» Input data
.....
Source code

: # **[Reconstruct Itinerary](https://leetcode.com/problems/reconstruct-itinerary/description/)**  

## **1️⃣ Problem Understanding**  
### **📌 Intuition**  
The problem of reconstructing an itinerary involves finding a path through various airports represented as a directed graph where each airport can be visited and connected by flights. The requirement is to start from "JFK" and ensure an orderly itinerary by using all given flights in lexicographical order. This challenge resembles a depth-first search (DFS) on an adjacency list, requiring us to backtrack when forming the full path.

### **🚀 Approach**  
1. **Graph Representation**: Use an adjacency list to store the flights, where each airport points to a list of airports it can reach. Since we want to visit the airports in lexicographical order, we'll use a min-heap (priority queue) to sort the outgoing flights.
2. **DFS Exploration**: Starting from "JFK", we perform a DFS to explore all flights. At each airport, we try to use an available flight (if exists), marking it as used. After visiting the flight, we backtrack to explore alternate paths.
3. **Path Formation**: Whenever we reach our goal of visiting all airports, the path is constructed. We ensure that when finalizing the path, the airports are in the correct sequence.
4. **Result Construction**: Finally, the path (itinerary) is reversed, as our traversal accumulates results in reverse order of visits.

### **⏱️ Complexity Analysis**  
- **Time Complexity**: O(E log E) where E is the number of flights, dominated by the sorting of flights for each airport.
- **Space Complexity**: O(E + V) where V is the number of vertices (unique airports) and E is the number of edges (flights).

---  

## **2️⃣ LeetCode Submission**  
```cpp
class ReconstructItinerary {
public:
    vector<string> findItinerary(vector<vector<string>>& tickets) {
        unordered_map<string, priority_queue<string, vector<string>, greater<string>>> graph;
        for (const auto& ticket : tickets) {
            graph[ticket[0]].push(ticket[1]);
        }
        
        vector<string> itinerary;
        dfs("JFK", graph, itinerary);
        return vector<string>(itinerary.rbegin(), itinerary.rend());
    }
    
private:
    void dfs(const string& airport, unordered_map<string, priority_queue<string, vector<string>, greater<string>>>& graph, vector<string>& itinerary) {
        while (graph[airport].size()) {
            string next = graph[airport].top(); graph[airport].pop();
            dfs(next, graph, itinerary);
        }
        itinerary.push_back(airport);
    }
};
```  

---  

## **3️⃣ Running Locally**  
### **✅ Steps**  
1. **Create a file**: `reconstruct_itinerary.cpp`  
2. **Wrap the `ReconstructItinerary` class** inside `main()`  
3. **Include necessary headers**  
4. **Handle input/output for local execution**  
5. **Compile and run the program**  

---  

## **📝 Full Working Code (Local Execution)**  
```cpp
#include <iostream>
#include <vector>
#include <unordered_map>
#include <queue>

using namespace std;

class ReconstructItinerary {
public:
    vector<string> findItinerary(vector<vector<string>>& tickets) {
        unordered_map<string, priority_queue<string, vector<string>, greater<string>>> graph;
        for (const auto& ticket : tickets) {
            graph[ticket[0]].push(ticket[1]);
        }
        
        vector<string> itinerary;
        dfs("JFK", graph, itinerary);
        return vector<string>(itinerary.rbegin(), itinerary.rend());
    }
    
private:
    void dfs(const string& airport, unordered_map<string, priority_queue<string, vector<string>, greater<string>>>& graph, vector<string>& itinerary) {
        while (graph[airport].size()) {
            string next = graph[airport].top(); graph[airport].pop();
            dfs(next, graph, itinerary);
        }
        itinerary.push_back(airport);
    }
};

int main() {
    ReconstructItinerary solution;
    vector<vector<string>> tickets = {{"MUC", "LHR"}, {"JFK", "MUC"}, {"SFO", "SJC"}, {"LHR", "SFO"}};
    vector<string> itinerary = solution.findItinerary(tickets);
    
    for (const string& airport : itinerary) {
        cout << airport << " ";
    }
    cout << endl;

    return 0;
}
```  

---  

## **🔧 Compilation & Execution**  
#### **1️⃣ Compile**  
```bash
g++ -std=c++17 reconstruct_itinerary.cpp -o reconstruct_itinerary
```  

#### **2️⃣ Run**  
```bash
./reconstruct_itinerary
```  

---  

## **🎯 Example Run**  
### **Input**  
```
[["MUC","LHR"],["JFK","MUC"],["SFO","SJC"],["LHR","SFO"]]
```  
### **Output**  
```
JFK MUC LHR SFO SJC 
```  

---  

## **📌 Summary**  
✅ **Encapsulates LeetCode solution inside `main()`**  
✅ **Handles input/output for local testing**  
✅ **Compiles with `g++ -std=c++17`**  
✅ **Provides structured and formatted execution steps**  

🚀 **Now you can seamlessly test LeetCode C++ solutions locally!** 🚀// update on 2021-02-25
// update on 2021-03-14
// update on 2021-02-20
.....
» Activity
Look through the data and gather every line with the string "Complexity" in it.

» Reply to the task
### **⏱️ Complexity Analysis**  
- **Time Complexity**: O(E log E) where E is the number of flights, dominated by the sorting of flights for each airport.
- **Space Complexity**: O(E + V) where V is the number of vertices (unique airports) and E is the number of edges (flights).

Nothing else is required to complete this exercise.